Unlike most sitcoms, Trollied isn’t being filmed in the corner of a draughty warehouse.

It’s a vast production for Sky1HD, complete with shoppers in anoraks who weave their way through the promotional displays, set up beneath strip lighting.

“For them to have built this arena for us to play in is brilliant.

“I don’t think it would have been feasible in a real supermarket, unless you did it all on night shifts,” says Horrocks.

Her character is a fiercely ambitious, rather snobby lifetime employee of the Warrington branch of fictional store Valco.

“Julie’s worked there for 20 years so she knows it back to front,” she says, with a flutter of her heavily made-up eyelashes.

She’s even taken her admiration to the next level by formulating a crippling crush on the store manager Gavin, in front of whom she turns into what Horrocks describes as “a gibbering wreck”.

But there’s a sad story beneath Julie’s thick lipstick and bossiness, as Horrocks explains: “She was jilted four years ago so she’s carrying all that angst, and it crops up on many occasions.

“The man who dumped her is just known as The b******d.”

Horrocks, known primarily for playing airhead assistant Bubble in the 90s sitcom Absolutely Fabulous, leapt at the chance to play jobsworth Julie as soon as she read the script.

She said: “I really wanted to do it and I’ve not felt that way about anything for a long time,” she sighs.

And, when she found out The Office producer Ash Atalla was on board, nothing could stop her getting that role.
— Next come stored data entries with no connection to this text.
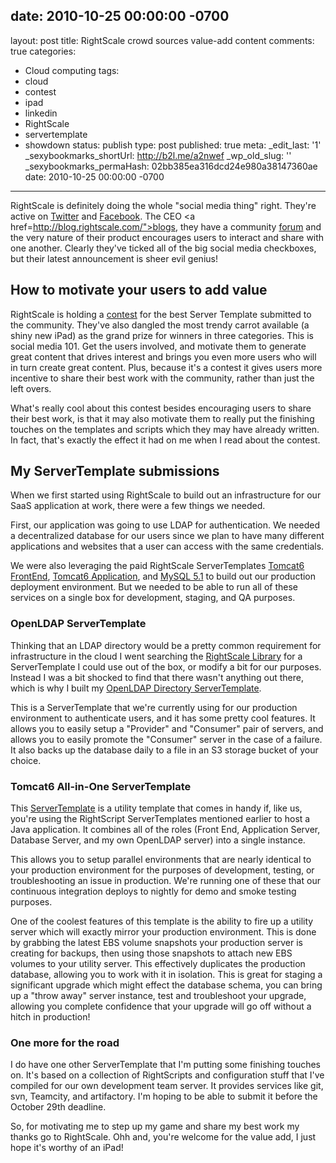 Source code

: date: 2010-10-25 00:00:00 -0700
---
layout: post
title: RightScale crowd sources value-add content
comments: true
categories:
- Cloud computing
tags:
- cloud
- contest
- ipad
- linkedin
- RightScale
- servertemplate
- showdown
status: publish
type: post
published: true
meta:
  _edit_last: '1'
  _sexybookmarks_shortUrl: http://b2l.me/a2nwef
  _wp_old_slug: ''
  _sexybookmarks_permaHash: 02bb385ea316dcd24e980a38147360ae
date: 2010-10-25 00:00:00 -0700
---
RightScale is definitely doing the whole "social media thing" right.  They're active on <a href="http://twitter.com/rightscale">Twitter</a> and <a href="http://www.facebook.com/RightScale">Facebook</a>.  The CEO <a href=http://blog.rightscale.com/">blogs</a>, they have a community <a href="http://forums.rightscale.com/">forum</a> and the very nature of their product encourages users to interact and share with one another.  Clearly they've ticked all of the big social media checkboxes, but their latest announcement is sheer evil genius!
<!--more-->

<h2>How to motivate your users to add value</h2>
RightScale is holding a <a href="http://blog.rightscale.com/2010/10/07/rightscale-servertemplate-showdown/">contest</a> for the best Server Template submitted to the community.  They've also dangled the most trendy carrot available (a shiny new iPad) as the grand prize for winners in three categories.  This is social media 101.  Get the users involved, and motivate them to generate great content that drives interest and brings you even more users who will in turn create great content.  Plus, because it's a contest it gives users more incentive to share their best work with the community, rather than just the left overs.

What's really cool about this contest besides encouraging users to share their best work, is that it may also motivate them to really put the finishing touches on the templates and scripts which they may have already written.  In fact, that's exactly the effect it had on me when I read about the contest.

<h2>My ServerTemplate submissions</h2>
When we first started using RightScale to build out an infrastructure for our SaaS application at work, there were a few things we needed.

First, our application was going to use LDAP for authentication.  We needed a decentralized database for our users since we plan to have many different applications and websites that a user can access with the same credentials.

We were also leveraging the paid RightScale ServerTemplates <a href="http://www.rightscale.com/library/server_templates/Tomcat6-FrontEnd-v9/12326">Tomcat6 FrontEnd</a>, <a href="http://www.rightscale.com/library/server_templates/Tomcat6-App-Server-v9/12324">Tomcat6 Application</a>, and <a href="http://www.rightscale.com/library/server_templates/MySQL-5-1-EBS-v2/14192">MySQL 5.1</a> to build out our production deployment environment.  But we needed to be able to run all of these services on a single box for development, staging, and QA purposes.

<h3>OpenLDAP ServerTemplate</h3>
Thinking that an LDAP directory would be a pretty common requirement for infrastructure in the cloud I went searching the <a href="http://www.rightscale.com/library/">RightScale Library</a> for a ServerTemplate I could use out of the box, or modify a bit for our purposes.  Instead I was a bit shocked to find that there wasn't anything out there, which is why I built my <a href="http://www.rightscale.com/library/server_templates/OpenLDAP-Directory-Server-v1-1/14476">OpenLDAP Directory ServerTemplate</a>.

This is a ServerTemplate that we're currently using for our production environment to authenticate users, and it has some pretty cool features.  It allows you to easily setup a "Provider" and "Consumer" pair of servers, and allows you to easily promote the "Consumer" server in the case of a failure.  It also backs up the database daily to a file in an S3 storage bucket of your choice.

<h3>Tomcat6 All-in-One ServerTemplate</h3>
This <a href="http://www.rightscale.com/library/server_templates/Tomcat6-Java-or-Grails-App-Fro/14552">ServerTemplate</a> is a utility template that comes in handy if, like us, you're using the RightScript ServerTemplates mentioned earlier to host a Java application.  It combines all of the roles (Front End, Application Server, Database Server, and my own OpenLDAP server) into a single instance.

This allows you to setup parallel environments that are nearly identical to your production environment for the purposes of development, testing, or troubleshooting an issue in production.  We're running one of these that our continuous integration deploys to nightly for demo and smoke testing purposes.

One of the coolest features of this template is the ability to fire up a utility server which will exactly mirror your production environment.  This is done by grabbing the latest EBS volume snapshots your production server is creating for backups, then using those snapshots to attach new EBS volumes to your utility server.  This effectively duplicates the production database, allowing you to work with it in isolation.  This is great for staging a significant upgrade which might effect the database schema, you can bring up a "throw away" server instance, test and troubleshoot your upgrade, allowing you complete confidence that your upgrade will go off without a hitch in production!

<h3>One more for the road</h3>
I do have one other ServerTemplate that I'm putting some finishing touches on.  It's based on a collection of RightScripts and configuration stuff that I've compiled for our own development team server.  It provides services like git, svn, Teamcity, and artifactory.  I'm hoping to be able to submit it before the October 29th deadline.

So, for motivating me to step up my game and share my best work my thanks go to RightScale.  Ohh and, you're welcome for the value add, I just hope it's worthy of an iPad!

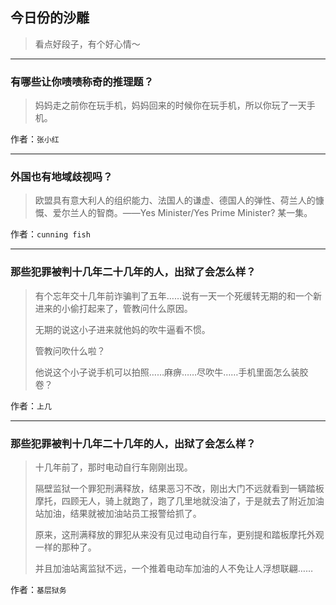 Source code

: ## 今日份的沙雕

> 看点好段子，有个好心情～


 
---

### 有哪些让你啧啧称奇的推理题？

> 妈妈走之前你在玩手机，妈妈回来的时候你在玩手机，所以你玩了一天手机。


作者：`张小红`

---

### 外国也有地域歧视吗？

> 欧盟具有意大利人的组织能力、法国人的谦虚、德国人的弹性、荷兰人的慷慨、爱尔兰人的智商。——Yes Minister/Yes Prime Minister? 某一集。


作者：`cunning fish`

---

### 那些犯罪被判十几年二十几年的人，出狱了会怎么样？

> 有个忘年交十几年前诈骗判了五年……说有一天一个死缓转无期的和一个新进来的小偷打起来了，管教问什么原因。
> 
> 无期的说这小子进来就他妈的吹牛逼看不惯。
> 
> 管教问吹什么啦？
> 
> 他说这个小子说手机可以拍照……麻痹……尽吹牛……手机里面怎么装胶卷？


作者：`上几`

---

### 那些犯罪被判十几年二十几年的人，出狱了会怎么样？

> 十几年前了，那时电动自行车刚刚出现。
> 
> 隔壁监狱一个罪犯刑满释放，结果恶习不改，刚出大门不远就看到一辆踏板摩托，四顾无人，骑上就跑了，跑了几里地就没油了，于是就去了附近加油站加油，结果就被加油站员工报警给抓了。
> 
> 原来，这刑满释放的罪犯从来没有见过电动自行车，更别提和踏板摩托外观一样的那种了。
> 
> 并且加油站离监狱不远，一个推着电动车加油的人不免让人浮想联翩……


作者：`基层狱务`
“I saw that as a very good sign. I would have been cross if someone else had played the part.”

Naturally Horrocks will be hoping Trollied will have the same universal appeal of Ricky Gervais’s creation, which has spawned seven versions across the globe, with a US and an Israeli remake among them.

“Most people go to supermarkets to shop, so I think people will recognise things in it like manoeuvring trolleys and opening those silly little bags for your fruit and veg.”